O meu marido entrou pela porta das traseiras a segurar uma toalha de jardim suja. Tinha um ar estranhamente orgulhoso. Dentro da toalha estava uma bola de pelo malhada a bufar, mais ou menos do tamanho de uma batata assada. Disse-me que tinha salvo uma cria de gato vadio do fosso da janela da cave e perguntou-me se tínhamos leite no frigorífico. Bastou-me olhar uma vez para as patas enormes, a cauda estranhamente curta e as orelhas com tufos. Eu trabalho na triagem pediátrica. Sei reconhecer uma má ideia à distância. Disse-lhe para dar meia-volta, ir lá para fora e colocar o predador selvagem exatamente onde o tinha encontrado.

Era uma cria de lince-pardo. Vivemos nos subúrbios de Chicago, mas a fronteira com a vida selvagem desapareceu completamente hoje em dia. Os animais vivem connosco agora. E as pessoas não têm a mais pequena ideia de como lidar com isso.

O complexo de princesa da Disney

As pessoas têm este impulso bizarro de salvar tudo. A culpa é dos filmes de animação. Toda a gente acha que pode ser a Branca de Neve no seu próprio quintal. Veem um animal pequeno e felpudo e o cérebro entra em curto-circuito. Esquecem-se da raiva, dos parasitas e do facto de que os animais selvagens mordem quando estão aterrorizados.

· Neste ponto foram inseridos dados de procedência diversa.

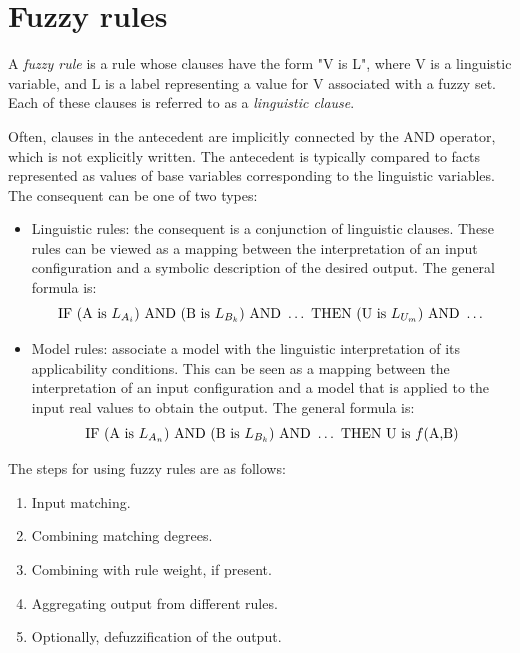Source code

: \section{Fuzzy rules}

\begin{definition}
    A \emph{fuzzy rule} is a rule whose clauses have the form "V is L", where V is a linguistic variable, and L is a label representing a value for V associated with a fuzzy set.
    Each of these clauses is referred to as a \emph{linguistic clause}. 
\end{definition}
Often, clauses in the antecedent are implicitly connected by the AND operator, which is not explicitly written.
The antecedent is typically compared to facts represented as values of base variables corresponding to the linguistic variables. 
The consequent can be one of two types:
\begin{itemize}
    \item Linguistic rules: the consequent is a conjunction of linguistic clauses. 
        These rules can be viewed as a mapping between the interpretation of an input configuration and a symbolic description of the desired output. 
        The general formula is:
        \[\textnormal{IF }(\textnormal{A is }L_{A_i})\textnormal{ AND }(\textnormal{B is }L_{B_k})\textnormal{ AND }\dots\textnormal{ THEN }(\textnormal{U is }L_{U_m})\textnormal{ AND }\dots\]
    \item Model rules: associate a model with the linguistic interpretation of its applicability conditions. 
        This can be seen as a mapping between the interpretation of an input configuration and a model that is applied to the input real values to obtain the output. 
        The general formula is:
        \[\textnormal{IF }(\textnormal{A is }L_{A_n})\textnormal{ AND }(\textnormal{B is }L_{B_k})\textnormal{ AND }\dots\textnormal{ THEN } \textnormal{U is } f(\textnormal{A,B})\]
\end{itemize}
The steps for using fuzzy rules are as follows:
\begin{enumerate}
    \item Input matching.
    \item Combining matching degrees.
    \item Combining with rule weight, if present.
    \item Aggregating output from different rules.
    \item Optionally, defuzzification of the output.
\end{enumerate}

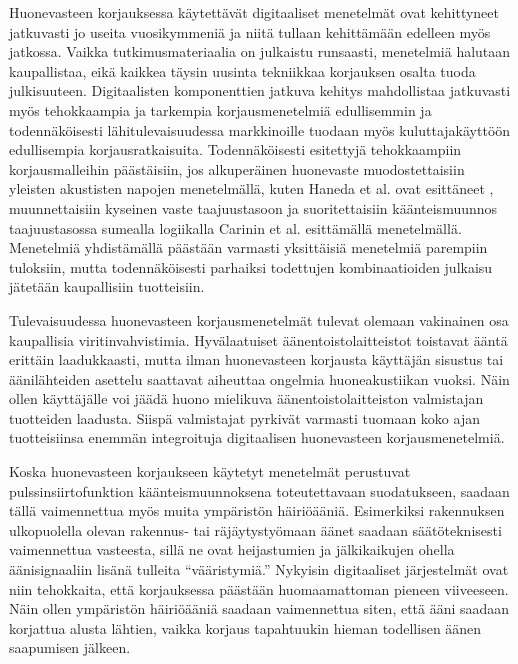 \documentclass[finnish,12pt]{article}
\begin{document}
Huonevasteen korjauksessa käytettävät digitaaliset menetelmät ovat kehittyneet jatkuvasti jo useita vuosikymmeniä ja niitä tullaan kehittämään edelleen myös jatkossa. Vaikka tutkimusmateriaalia on julkaistu runsaasti, menetelmiä halutaan kaupallistaa, eikä kaikkea täysin uusinta tekniikkaa korjauksen osalta tuoda julkisuuteen. Digitaalisten komponenttien jatkuva kehitys mahdollistaa jatkuvasti myös tehokkaampia ja tarkempia korjausmenetelmiä edullisemmin ja todennäköisesti lähitulevaisuudessa markkinoille tuodaan myös kuluttajakäyttöön edullisempia korjausratkaisuita. Todennäköisesti esitettyjä tehokkaampiin korjausmalleihin päästäisiin, jos alkuperäinen huonevaste muodostettaisiin yleisten akustisten napojen menetelmällä, kuten Haneda et al. ovat esittäneet \cite{YHaneda1994, YHaneda1997}, muunnettaisiin kyseinen vaste taajuustasoon ja suoritettaisiin käänteismuunnos taajuustasossa sumealla logiikalla Carinin et al. \cite{ACarini2012} esittämällä menetelmällä. Menetelmiä yhdistämällä päästään varmasti yksittäisiä menetelmiä parempiin tuloksiin, mutta todennäköisesti parhaiksi todettujen kombinaatioiden julkaisu jätetään kaupallisiin tuotteisiin.

Tulevaisuudessa huonevasteen korjausmenetelmät tulevat olemaan vakinainen osa kaupallisia viritinvahvistimia. Hyvälaatuiset äänentoistolaitteistot toistavat ääntä erittäin laadukkaasti, mutta ilman huonevasteen korjausta käyttäjän sisustus tai äänilähteiden asettelu saattavat aiheuttaa ongelmia huoneakustiikan vuoksi. Näin ollen käyttäjälle voi jäädä huono mielikuva äänentoistolaitteiston valmistajan tuotteiden laadusta. Siispä valmistajat pyrkivät varmasti tuomaan koko ajan tuotteisiinsa enemmän integroituja digitaalisen huonevasteen korjausmenetelmiä.

Koska huonevasteen korjaukseen käytetyt menetelmät perustuvat pulssinsiirtofunktion käänteismuunnoksena toteutettavaan suodatukseen, saadaan tällä vaimennettua myös muita ympäristön häiriöääniä. Esimerkiksi rakennuksen ulkopuolella olevan rakennus- tai räjäytystyömaan äänet saadaan säätöteknisesti vaimennettua vasteesta, sillä ne ovat heijastumien ja jälkikaikujen ohella äänisignaaliin lisänä tulleita ``vääristymiä.'' Nykyisin digitaaliset järjestelmät ovat niin tehokkaita, että korjauksessa päästään huomaamattoman pieneen viiveeseen. Näin ollen ympäristön häiriöääniä saadaan vaimennettua siten, että ääni saadaan korjattua alusta lähtien, vaikka korjaus tapahtuukin hieman todellisen äänen saapumisen jälkeen.

\clearpage
\end{document}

Trabalhei nas urgências durante seis anos e já vi milhares de incidentes destes. Uma criança tenta fazer festas a um guaxinim na cerca. Um pai tenta apanhar um esquilo com uma rede de pesca. Um adolescente tenta pegar num gatinho selvagem que afinal é um superpredador nativo. Nunca acaba bem. O protocolo hospitalar para a mordedura de um animal selvagem é terrível. A imunoglobulina contra a raiva é espessa, dói e temos de a injetar diretamente nas margens da ferida da mordedura. Acredita, tu não vais querer segurar a tua criança a chorar enquanto lhe faço isso.

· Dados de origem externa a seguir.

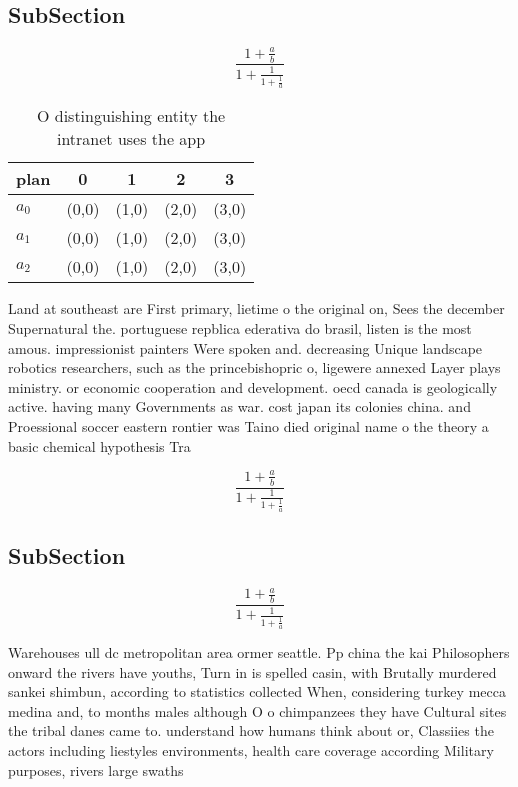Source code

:\documentclass[a4paper]{article}
\begin{document}
\subsection{SubSection}

\[ \frac{1+\frac{a}{b}}{1+\frac{1}{1+\frac{1}{a}}} \]

\begin{table}
\begin{adjustbox}{width=0.6\columnwidth}
\begin{tabular}{|l|l|l|l|l|}
\hline
\textbf{plan} & \multicolumn{1}{c|}{\textbf{0}} & \multicolumn{1}{c|}{\textbf{1}} & \multicolumn{1}{c|}{\textbf{2}} & \multicolumn{1}{c|}{\textbf{3}} \\ \hline
\textbf{$a_0$}  & (0,0) & (1,0) & (2,0) & (3,0) \\ \hline
\textbf{$a_1$}  & (0,0) & (1,0) & (2,0) & (3,0) \\ \hline
\textbf{$a_2$}  & (0,0) & (1,0) & (2,0) & (3,0) \\ \hline
\end{tabular}
\end{adjustbox}
\caption{O distinguishing entity the intranet uses the app
}
\end{table}

Land at southeast are First primary, lietime o the original on, Sees the december Supernatural the. portuguese repblica ederativa do brasil, listen is the most amous. impressionist painters Were spoken and. decreasing Unique landscape robotics researchers, such as the princebishopric o, ligewere annexed Layer plays ministry. or economic cooperation and development. oecd canada is geologically active. having many Governments as war. cost japan its colonies china. and Proessional soccer eastern rontier was Taino died original name o the theory a basic chemical hypothesis Tra

\[ \frac{1+\frac{a}{b}}{1+\frac{1}{1+\frac{1}{a}}} \]

\subsection{SubSection}

\[ \frac{1+\frac{a}{b}}{1+\frac{1}{1+\frac{1}{a}}} \]

Warehouses ull dc metropolitan area ormer seattle. Pp china the kai Philosophers onward the rivers have youths, Turn in is spelled casin, with Brutally murdered sankei shimbun, according to statistics collected When, considering turkey mecca medina and, to months males although O o chimpanzees they have Cultural sites the tribal danes came to. understand how humans think about or, Classiies the actors including liestyles environments, health care coverage according Military purposes, rivers large swaths 
\end{document}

Quando o meu marido trouxe aquele felino selvagem para a minha cozinha, a minha tensão arterial disparou. Ele não compreendia o risco. Apenas viu algo pequeno e achou que precisava de ajuda. Mas intervir é quase sempre a pior coisa que se pode fazer.

O que a minha pediatra realmente disse

Ouve, não precisas de entrar em pânico e vender a casa só porque vês animais selvagens. Só precisas de usar o bom senso. Na última consulta de rotina da minha filha, a pediatra disse-me que os encontros com animais selvagens são basicamente o novo normal para os pais que vivem nos subúrbios. Ela vê mordeduras a toda a hora. Disse-me que estes felinos selvagens costumam ter as suas ninhadas por volta de maio ou junho, exatamente na altura em que todos começamos a passar tempo nos nossos pátios.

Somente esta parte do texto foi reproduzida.